Sidney Morgenbesser, philosopher: born New York 22 September 1921; died New York 2 August 2004.
Sidney Morgenbesser, Emeritus John Dewey Professor of Philosophy at Columbia University in New York, was celebrated for his extraordinarily quick wit, his deep irreverence and his ability to illuminate even the most complicated intellectual ideas with the street smarts of his upbringing on Manhattan's Lower East Side.
He was the quintessential New York Jewish intellectual: Isaiah Berlin, Woody Allen and Isaac Bashevis Singer rolled into one. His stories and one-liners were not just appreciated at Columbia, where he was on faculty for half a century, but were part and parcel of university lectures delivered halfway around the world by professors who had never met him, but remained in awe.
Generations of philosophers and linguists have heard the story of the Columbia lecture in the 1950s in which the eminent Oxford philosopher J.L. Austin explained how many languages employ the double negative to denote a positive ("he is not unlike his sister"), but that no language employs a double positive to make a negative. Morgenbesser, sitting in the audience, waved his arm dismissively, and retorted: "Yeah, yeah."
Asked by a student if he agreed with Mao's view that a statement can be both true and false at the same time, Morgenbesser replied: "Well I do and I don't."
Of the philosophy of pragmatism, on which he wrote and lectured, he once said: "It sounds good in theory, but it'll never work in practice."
Morgenbesser's reputation was at its height in the 1960s, when he joined the ranks of student protesters marching against the Vietnam War and got clubbed on the head for his pains. Asked what he made of his treatment, he said it was "unfair, but not unjust". Pressed for an explanation, he added: "It was unfair because they hit me over the head, but not unjust because they hit everyone else over the head."

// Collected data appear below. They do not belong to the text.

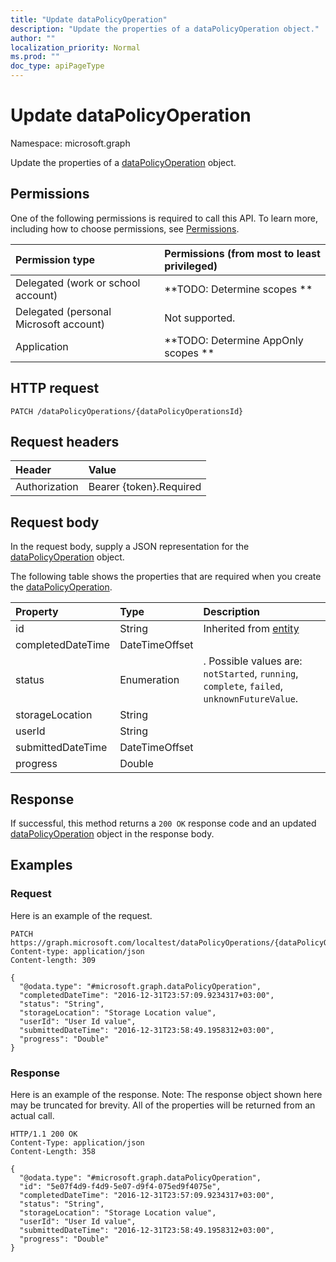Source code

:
```yaml
---
title: "Update dataPolicyOperation"
description: "Update the properties of a dataPolicyOperation object."
author: ""
localization_priority: Normal
ms.prod: ""
doc_type: apiPageType
---
```


# Update dataPolicyOperation

Namespace: microsoft.graph

Update the properties of a [dataPolicyOperation](../resources/datapolicyoperation.md) object.

## Permissions
One of the following permissions is required to call this API. To learn more, including how to choose permissions, see [Permissions](/concepts/permissions-reference.md).

|Permission type|Permissions (from most to least privileged)|
|:---|:---|
|Delegated (work or school account)|**TODO: Determine scopes **|
|Delegated (personal Microsoft account)|Not supported.|
|Application|**TODO: Determine AppOnly scopes **|

## HTTP request
<!-- {
  "blockType": "ignored"
}
-->
``` http
PATCH /dataPolicyOperations/{dataPolicyOperationsId}
```

## Request headers
|Header|Value|
|:---|:---|
|Authorization|Bearer {token}.Required|

## Request body
In the request body, supply a JSON representation for the [dataPolicyOperation](../resources/datapolicyoperation.md) object.

The following table shows the properties that are required when you create the [dataPolicyOperation](../resources/datapolicyoperation.md).

|Property|Type|Description|
|:---|:---|:---|
|id|String| Inherited from [entity](../resources/entity.md)|
|completedDateTime|DateTimeOffset||
|status|Enumeration|. Possible values are: `notStarted`, `running`, `complete`, `failed`, `unknownFutureValue`.|
|storageLocation|String||
|userId|String||
|submittedDateTime|DateTimeOffset||
|progress|Double||



## Response
If successful, this method returns a `200 OK` response code and an updated [dataPolicyOperation](../resources/datapolicyoperation.md) object in the response body.

## Examples

### Request
Here is an example of the request.
<!-- {
  "blockType": "request",
  "name": "update_datapolicyoperation"
}
-->
``` http
PATCH https://graph.microsoft.com/localtest/dataPolicyOperations/{dataPolicyOperationsId}
Content-type: application/json
Content-length: 309

{
  "@odata.type": "#microsoft.graph.dataPolicyOperation",
  "completedDateTime": "2016-12-31T23:57:09.9234317+03:00",
  "status": "String",
  "storageLocation": "Storage Location value",
  "userId": "User Id value",
  "submittedDateTime": "2016-12-31T23:58:49.1958312+03:00",
  "progress": "Double"
}
```

### Response
Here is an example of the response. Note: The response object shown here may be truncated for brevity. All of the properties will be returned from an actual call.
<!-- {
  "blockType": "response",
  "truncated": true
}
-->
``` http
HTTP/1.1 200 OK
Content-Type: application/json
Content-Length: 358

{
  "@odata.type": "#microsoft.graph.dataPolicyOperation",
  "id": "5e07f4d9-f4d9-5e07-d9f4-075ed9f4075e",
  "completedDateTime": "2016-12-31T23:57:09.9234317+03:00",
  "status": "String",
  "storageLocation": "Storage Location value",
  "userId": "User Id value",
  "submittedDateTime": "2016-12-31T23:58:49.1958312+03:00",
  "progress": "Double"
}
```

Another unfortunate encounter with the police occurred when he lit up his pipe on the way out of a subway station. Morgenbesser protested to the officer who tried to stop him that the rules covered smoking in the station, not outside. The cop conceded he had a point, but said: "If I let you get away with it, I'd have to let everyone get away with it." To which Morgenbesser, in a famously misunderstood line, retorted: "Who do you think you are, Kant?" Hauled off to the precinct lock-up, Morgenbesser only won his freedom after a colleague showed up and explained the Categorical Imperative to the nonplussed boys in blue.
It was such episodes that caused the philosopher Robert Nozick to write that he "majored in Sidney Morgenbesser". Larry George, a political science professor at California State University in Long Beach who never met the man, commented:
When I first heard the now canonical Morgenbesser anecdotes in graduate school, I thought he was some kind of a Talmudic tall tale . . . created to intimidate and inspire us more sluggish thinkers.
Morgenbesser learned the fine art of kibitzing from his father, a garment worker in the Lower East Side of New York who can never have suspected how Jewish humour could be so witheringly applied to metaphysics and epistemology. Sidney Morgenbesser trained to be a rabbi before switching to academia, studying at the City College of New York, then the University of Pennsylvania. After teaching at Swarthmore College and the New School of Social Research, he joined the Department of Philosophy at Columbia in 1954, where he remained until retirement in 1990. For much of his career, he was on the editorial board of the Journal of Philosophy and he built up expertise on the philosophy of science, the theory of knowledge, pragmatism and human rights. He was, however, notably restrained in his publishing habits. As he once wisecracked: "Moses wrote one book. Then what did he do?"
Towards the end of his final long illness, he asked another Columbia philosopher, David Albert: "Why is God making me suffer so much? Just because I don't believe in him?"